From mboxrd@z Thu Jan  1 00:00:00 1970
Return-Path: <git-owner@kernel.org>
X-Spam-Checker-Version: SpamAssassin 3.4.0 (2014-02-07) on
	aws-us-west-2-korg-lkml-1.web.codeaurora.org
Received: from vger.kernel.org (vger.kernel.org [23.128.96.18])
	by smtp.lore.kernel.org (Postfix) with ESMTP id A44F8C433EF
	for <git@archiver.kernel.org>; Tue,  3 May 2022 01:16:08 +0000 (UTC)
Received: (majordomo@vger.kernel.org) by vger.kernel.org via listexpand
        id S229712AbiECBTh (ORCPT <rfc822;git@archiver.kernel.org>);
        Mon, 2 May 2022 21:19:37 -0400
Received: from lindbergh.monkeyblade.net ([23.128.96.19]:50872 "EHLO
        lindbergh.monkeyblade.net" rhost-flags-OK-OK-OK-OK) by vger.kernel.org
        with ESMTP id S230128AbiECBSN (ORCPT <rfc822;git@vger.kernel.org>);
        Mon, 2 May 2022 21:18:13 -0400
Received: from pb-smtp2.pobox.com (pb-smtp2.pobox.com [64.147.108.71])
        by lindbergh.monkeyblade.net (Postfix) with ESMTPS id E36ECE08
        for <git@vger.kernel.org>; Mon,  2 May 2022 18:14:38 -0700 (PDT)
Received: from pb-smtp2.pobox.com (unknown [127.0.0.1])
        by pb-smtp2.pobox.com (Postfix) with ESMTP id 9023E1096BB;
        Mon,  2 May 2022 20:54:40 -0400 (EDT)
        (envelope-from junio@pobox.com)
DKIM-Signature: v=1; a=rsa-sha256; c=relaxed; d=pobox.com; h=from:to:cc
        :subject:references:date:in-reply-to:message-id:mime-version
        :content-type; s=sasl; bh=r7+ziDC31rn/V74RgtVDiFRG7FQC1BJ4ZzXvyz
        VYM3c=; b=rcHTH3I0ybTh3o5IEleQXU1mR8tRyQPOiHL6xdXcGXbE/h1tZk3spq
        iAe+R11jfwAvXC4a+9IL9G6zDd8sR4XuOAz1X7GiT8ADThXTpvhBVzwhjIOVJzN9
        GFYd2jvYJUM80rc/VNR4yUyXFWQnPChZKTQyQ/tzRUf1dH8D5hQEo=
Received: from pb-smtp2.nyi.icgroup.com (unknown [127.0.0.1])
        by pb-smtp2.pobox.com (Postfix) with ESMTP id 77C041096BA;
        Mon,  2 May 2022 20:54:40 -0400 (EDT)
        (envelope-from junio@pobox.com)
Received: from pobox.com (unknown [34.83.65.128])
        (using TLSv1.2 with cipher ECDHE-RSA-AES256-GCM-SHA384 (256/256 bits))
        (No client certificate requested)
        by pb-smtp2.pobox.com (Postfix) with ESMTPSA id C18931096B9;
        Mon,  2 May 2022 20:54:39 -0400 (EDT)
        (envelope-from junio@pobox.com)
From:   Junio C Hamano <gitster@pobox.com>
To:     Calvin Wan <calvinwan@google.com>
Cc:     git@vger.kernel.org, jonathantanmy@google.com,
        philipoakley@iee.email, johncai86@gmail.com, me@ttaylorr.com
Subject: Re: [PATCH v4 5/8] transport: add client side capability to request
 object-info
References: <20220328191112.3092139-1-calvinwan@google.com>
        <20220502170904.2770649-1-calvinwan@google.com>
        <20220502170904.2770649-6-calvinwan@google.com>
Date:   Mon, 02 May 2022 17:54:38 -0700
In-Reply-To: <20220502170904.2770649-6-calvinwan@google.com> (Calvin Wan's
        message of "Mon, 2 May 2022 17:09:01 +0000")
Message-ID: <xmqqilqnsaep.fsf@gitster.g>
User-Agent: Gnus/5.13 (Gnus v5.13) Emacs/27.2 (gnu/linux)
MIME-Version: 1.0
Content-Type: text/plain
X-Pobox-Relay-ID: 9C8FABF8-CA7B-11EC-B669-CB998F0A682E-77302942!pb-smtp2.pobox.com
Precedence: bulk
List-ID: <git.vger.kernel.org>
X-Mailing-List: git@vger.kernel.org

Calvin Wan <calvinwan@google.com> writes:

> The question of version mismatch often comes up with client/server
> relationships.
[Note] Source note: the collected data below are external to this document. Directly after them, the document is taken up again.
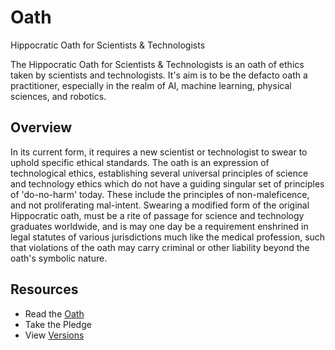 # Oath

Hippocratic Oath for Scientists &amp; Technologists

The Hippocratic Oath for Scientists &amp; Technologists is an oath of ethics taken by scientists and technologists. It's aim is to be the defacto oath a practitioner, especially in the realm of AI, machine learning, physical sciences, and robotics. 

## Overview

In its current form, it requires a new scientist or technologist to swear to uphold specific ethical standards. The oath is an expression of technological ethics, establishing several universal principles of science and technology ethics which do not have a guiding singular set of principles of 'do-no-harm' today. These include the principles of non-maleficence, and not proliferating mal-intent. Swearing a modified form of the original Hippocratic oath, must be a rite of passage for science and technology graduates worldwide, and is may one day be a requirement enshrined in legal statutes of various jurisdictions much like the medical profession, such that violations of the oath may carry criminal or other liability beyond the oath's symbolic nature.

## Resources

* Read the [Oath](Oath.md)
* Take the Pledge
* View [Versions](Changelog.md)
There are two cases to consider here (assuming either
> client or server functionality for object-info changes between the
> different versions):
>
>  1. client version > server version
>  	- client can request additional attributes from server
>  2. server version > client version
>  	- server can return additional info to the client
>
> The second case is a non-issue since the client would never be able to
> request additional info from the server.

That assumes that we can never remove attributes once we start
supporting them, so it is not a non-issue exactly.  The way we make
it a non-issue is to make sure that the server returns no more than
what the client has asked, i.e. the same way we deal with the first
case.

> In order to solve the first
> case, recall an earlier patch where the server sends back the attributes
> even if no object ids are sent by the client. This allows the client to
> first check whether the server can accept the requested attributes
> before sending the entire request.

It requires two round-trips when the server does not know something
the client has asked, one without any object names, and then a real
request with the list of object names?

I think in practice, because the way the previous step is
structured, you can send a full request and in the non-error
codepath the server side will understand everything and give full
response back without an extra round-trip.  Only in the error case,
the client will see the set of acceptable attributes and no object
data (and implicitly treat that as an indication of an error), but
then what would the client do after that happens?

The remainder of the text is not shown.